When I turned 50 I discovered TRT and started on it with very good results. Stamina climed and I started putting on size for the first time in years.. Now 2 years in Im thinking of coming off TRT. 
I'm thinking if I use proper PCT if I would have any chance of getting my Test levels back some where decent? 
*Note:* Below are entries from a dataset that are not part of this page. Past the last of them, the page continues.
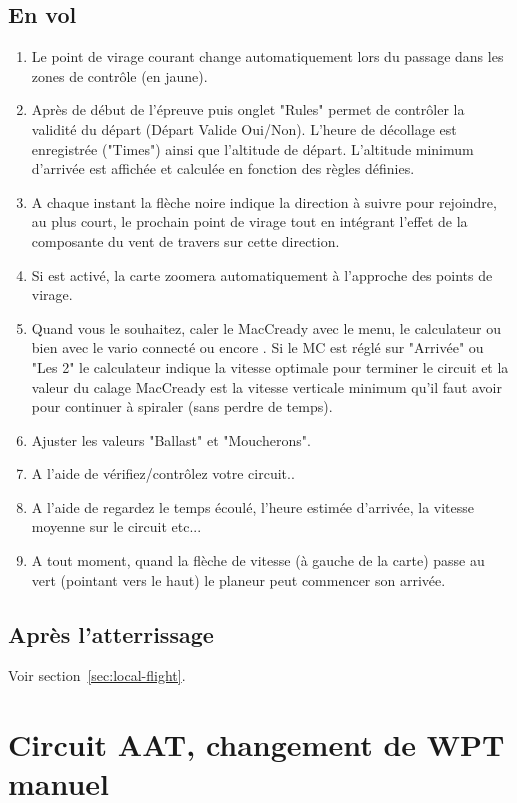 \subsection*{En vol}
\begin{enumerate}
\item  Le point de virage courant change automatiquement lors du passage dans les zones de contrôle (en jaune).
\item  Après de début de l'épreuve  \blink{}puis onglet "Rules" permet de contrôler la validité du départ (Départ Valide Oui/Non). L'heure de décollage est enregistrée ("Times") ainsi que l'altitude de départ. L'altitude minimum d'arrivée est affichée et calculée en fonction des règles définies.
\item  A chaque instant la flèche noire indique la direction à suivre pour rejoindre, au plus court,  le prochain point de virage tout en intégrant l'effet de la composante du vent de travers sur cette direction.
\item  Si  est activé, la carte zoomera automatiquement à l'approche des points de virage.
\item Quand vous le souhaitez, caler le MacCready avec le menu, le calculateur ou bien avec le vario connecté ou encore  . Si le MC est réglé sur "Arrivée" ou "Les 2" le calculateur indique la vitesse optimale pour terminer le circuit et la valeur du calage MacCready est la vitesse verticale minimum qu'il faut avoir pour continuer à spiraler (sans perdre de temps). 
\item  Ajuster les valeurs "Ballast" et "Moucherons".
\item  A l'aide de  vérifiez/contrôlez votre circuit.. 
\item  A l'aide de  regardez le temps écoulé, l'heure estimée d'arrivée, la vitesse moyenne sur le circuit etc...
\item  A tout moment, quand la flèche de vitesse (à gauche de la carte) passe au vert (pointant vers le haut) le planeur peut commencer son arrivée.
\end{enumerate}

\subsection*{Après l'atterrissage}
Voir section~\ref{sec:local-flight}.


\section{Circuit AAT, changement de WPT manuel}\label{sec:aat-task-manual}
I was at 16 - 13 nmol/L  (variation - long story don't ask lol) when I started on TRT.. The doctor said he thought my own testosterone  wasn't doing what it was supposed to..  .. Im guessing the only way to find out is to try to come off and see what happens.. 
Any thoughts guys?


----------



## j2048b

cashout knows his stuff, and he came off trt after being on a few years, i have been also contemplated this as well...


----------



## j2048b

sorry man, just noticed u had already found cashouts exit strategy! my bad, im not sure how to break down his drug dosage and breakdown... it was a bit odd for me too... id like to know if anyone else can do this as well?


----------



## Mountain Warrior

Apparently he's away so hopefully when he gets back he'll break it down so that we can all understand it.. cheers j2048b


----------



## RedLang

For the highest rate of success the best thing you can do at this point is understand what each of these medications will do and also an understanding of how the hypothalamic-pituatary gonadal axis functions for testosterone production.

Arimidex, Letrozole, Human Chorionic Gonadotropin, Clomiphene Citrate (Clomid), Tamoxifen Citrate (Nolvadex)
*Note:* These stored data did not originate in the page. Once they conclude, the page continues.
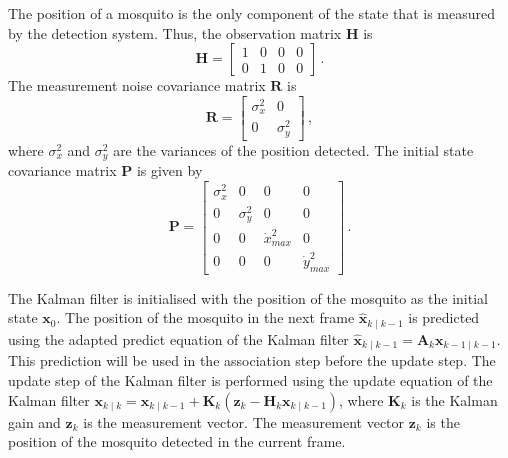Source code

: The position of a mosquito is the only component of the state that is measured by the detection system. Thus, the observation matrix $\mathbf{H}$ is
\begin{equation}
    \mathbf{H} = \begin{bmatrix}
        1 & 0 & 0 & 0 \\
        0 & 1 & 0 & 0
    \end{bmatrix}\,.
\end{equation}
The measurement noise covariance matrix $\mathbf{R}$ is
\begin{equation}
    \mathbf{R} = \begin{bmatrix}
        \sigma_{x}^2 & 0            \\
        0            & \sigma_{y}^2
    \end{bmatrix}\,,
\end{equation}
where $\sigma_{x}^2$ and $\sigma_{y}^2$ are the variances of the position detected. The initial state covariance matrix $\mathbf{P}$ is given by
\begin{equation}
    \mathbf{P} = \begin{bmatrix}
        \sigma_{x}^2 & 0            & 0               & 0               \\
        0            & \sigma_{y}^2 & 0               & 0               \\
        0            & 0            & \dot{x}_{max}^2 & 0               \\
        0            & 0            & 0               & \dot{y}_{max}^2
    \end{bmatrix}\,.
\end{equation}

The Kalman filter is initialised with the position of the mosquito as the initial state $\mathbf{x}_0$. The position of the mosquito in the next frame $\mathbf{\hat{x}}_{k\mid k-1}$ is predicted using the adapted predict equation of the Kalman filter $\mathbf{\hat{x}}_{k\mid k-1} = \mathbf{A}_k \mathbf{x}_{k-1\mid k-1}$. This prediction will be used in the association step before the update step. The update step of the Kalman filter is performed using the update equation of the Kalman filter $\mathbf{x}_{k\mid k} = \mathbf{x}_{k\mid k-1} + \mathbf{K}_k \left(\mathbf{z}_k - \mathbf{H}_k \mathbf{x}_{k\mid k-1}\right)$, where $\mathbf{K}_k$ is the Kalman gain and $\mathbf{z}_k$ is the measurement vector. The measurement vector $\mathbf{z}_k$ is the position of the mosquito detected in the current frame.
If you are planning to complete a restart, knowledge and planning will be your allies.


----------



## transcend2007

MA I was just curious....what is reason for coming off trt?


----------



## Red Dog

At 50 years of age I wouldn't expect your natural testosterone production to have improved over time especially considering you've introduced exogenous testosterone into your body for the last two years.

Prepare yourself for a rough ride. 

Good luck.


----------



## j2048b

Mountain Warrior said:


> when I was in my early 30s I did a cycle of Decca Durabolin alone for about 4 months or more. I didn't stack it with Test like I was supposed too. Some one sold me some shit and I just used it with out putting much thought in to it.. Just came off the cycle cold turkey. Never knew any better..  I never seemed to come right after that. Always struggled for stamina and never made any further gains no matter how hard I trained.
> When I turned 50 I discovered TRT and started on it with very good results. Stamina climed and I started putting on size for the first time in years.. Now 2 years in Im thinking of coming off TRT.
> I'm thinking if I use proper PCT if I would have any chance of getting my Test levels back some where decent?
> 
> I was at 16nmol/L when I started on TRT.. The doctor said he thought my own testosterone  wasn't doing what it was supposed to..  .. Im guessing the only way to find out is to try to come off and see what happens..
> Any thoughts guys?



ok warrior what he actually did if u can decipher his numbers was this:

Week HCG clomid Nolva letro
1 M/W/F/Su 2000 1.25 M/Th
2 T/Th/Sa 2000 1.25 M/Th
3 M/W/F 2000 1.25 M/Th
3 Sat/Sun 100 40 1.25 M/Th
4 Every Day 100 40 1.25 M/Th
5 100 40 1.25 M/Th
6 100 40 1.25 M/Th
7 40 1.25 M/Th
8 40 1.25 M/Th
9 1.25 M/Th
10 1.25 M/Th

broken down per week:

1. hcg @ 2000 iu per the days he shows m/w/f/su  THEN M/TH he did letro @ 1.25 
2. T/Th/Sa  hcg @2000iu letro @ 1.25 on M/Th
3. M/W/F hcg @2000 iu letro @ 1.25 M/Th
3. Sat/Sun clomid @100mlg nolva@ 40  letro@ 1.25 M/Th
4. EVERY DAY clomid@100 nolva@40 letro@1.25 M/Th
5. clomid@100 nolva@40 letro@1.25 M/Th
6. clomid@100 nolva@40 letro@1.25 M/Th
weeks 7 and 8 are the same: nolva@40 letro@1.25
9. and 10. are the same 1.25 letro m/th


but remember he also said this in a statement later on:

I want to add a couple of comment to the original post in this thread....

1) The exit worked exceptionally well for me. In short, once I executed the plan I was able to restore my natural hormone levels to pre-decline levels of about 900 ng/dl.

2) From executing the plan, there is one minor change I'd recommend *based on my expereience - increase the letro dosage to 1.25 mg EOD as opposed to M/Th.* so this means thru out the entire restart letro should be ran EOD=every other day @ 1.25

 My estrogen elevated to over 40 during my HCG phase. While not terribly high, this did create some negative feedback and ultimately kept my natural test production lower. Blood works throughout the processes supported this idea and once I actually increase my letro my natural test did actually continue to increase.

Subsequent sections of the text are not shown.